[Items from a data source]

════════

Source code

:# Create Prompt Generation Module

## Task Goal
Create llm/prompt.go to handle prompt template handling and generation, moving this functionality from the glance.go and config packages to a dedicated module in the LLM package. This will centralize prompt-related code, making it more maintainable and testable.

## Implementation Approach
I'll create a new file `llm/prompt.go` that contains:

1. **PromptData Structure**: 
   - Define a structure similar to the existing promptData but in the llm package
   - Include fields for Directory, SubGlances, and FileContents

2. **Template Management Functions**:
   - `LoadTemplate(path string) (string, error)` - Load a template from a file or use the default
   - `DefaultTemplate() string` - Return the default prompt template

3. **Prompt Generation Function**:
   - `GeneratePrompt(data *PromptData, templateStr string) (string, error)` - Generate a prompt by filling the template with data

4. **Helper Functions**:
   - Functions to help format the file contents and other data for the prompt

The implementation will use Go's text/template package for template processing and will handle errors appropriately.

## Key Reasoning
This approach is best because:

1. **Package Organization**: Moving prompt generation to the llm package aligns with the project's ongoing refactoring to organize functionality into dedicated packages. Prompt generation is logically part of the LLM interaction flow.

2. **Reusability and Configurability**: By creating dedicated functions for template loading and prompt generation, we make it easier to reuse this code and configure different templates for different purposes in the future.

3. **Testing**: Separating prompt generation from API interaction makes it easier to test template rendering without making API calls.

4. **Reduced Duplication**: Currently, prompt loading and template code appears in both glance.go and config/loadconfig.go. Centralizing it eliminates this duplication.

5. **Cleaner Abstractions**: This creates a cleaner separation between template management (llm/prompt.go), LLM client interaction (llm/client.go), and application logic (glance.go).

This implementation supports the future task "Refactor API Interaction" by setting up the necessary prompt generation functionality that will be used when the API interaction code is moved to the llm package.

════════

EXERCISE GOAL —
Give the data back exactly as it stands.

ANSWER SPACE —
Source code

:# Create Prompt Generation Module

## Task Goal
Create llm/prompt.go to handle prompt template handling and generation, moving this functionality from the glance.go and config packages to a dedicated module in the LLM package. This will centralize prompt-related code, making it more maintainable and testable.

## Implementation Approach
I'll create a new file `llm/prompt.go` that contains:

1. **PromptData Structure**: 
   - Define a structure similar to the existing promptData but in the llm package
   - Include fields for Directory, SubGlances, and FileContents

2. **Template Management Functions**:
   - `LoadTemplate(path string) (string, error)` - Load a template from a file or use the default
   - `DefaultTemplate() string` - Return the default prompt template

3. **Prompt Generation Function**:
   - `GeneratePrompt(data *PromptData, templateStr string) (string, error)` - Generate a prompt by filling the template with data

4. **Helper Functions**:
   - Functions to help format the file contents and other data for the prompt

The implementation will use Go's text/template package for template processing and will handle errors appropriately.

## Key Reasoning
This approach is best because:

1. **Package Organization**: Moving prompt generation to the llm package aligns with the project's ongoing refactoring to organize functionality into dedicated packages. Prompt generation is logically part of the LLM interaction flow.

2. **Reusability and Configurability**: By creating dedicated functions for template loading and prompt generation, we make it easier to reuse this code and configure different templates for different purposes in the future.

3. **Testing**: Separating prompt generation from API interaction makes it easier to test template rendering without making API calls.

4. **Reduced Duplication**: Currently, prompt loading and template code appears in both glance.go and config/loadconfig.go. Centralizing it eliminates this duplication.

5. **Cleaner Abstractions**: This creates a cleaner separation between template management (llm/prompt.go), LLM client interaction (llm/client.go), and application logic (glance.go).

This implementation supports the future task "Refactor API Interaction" by setting up the necessary prompt generation functionality that will be used when the API interaction code is moved to the llm package.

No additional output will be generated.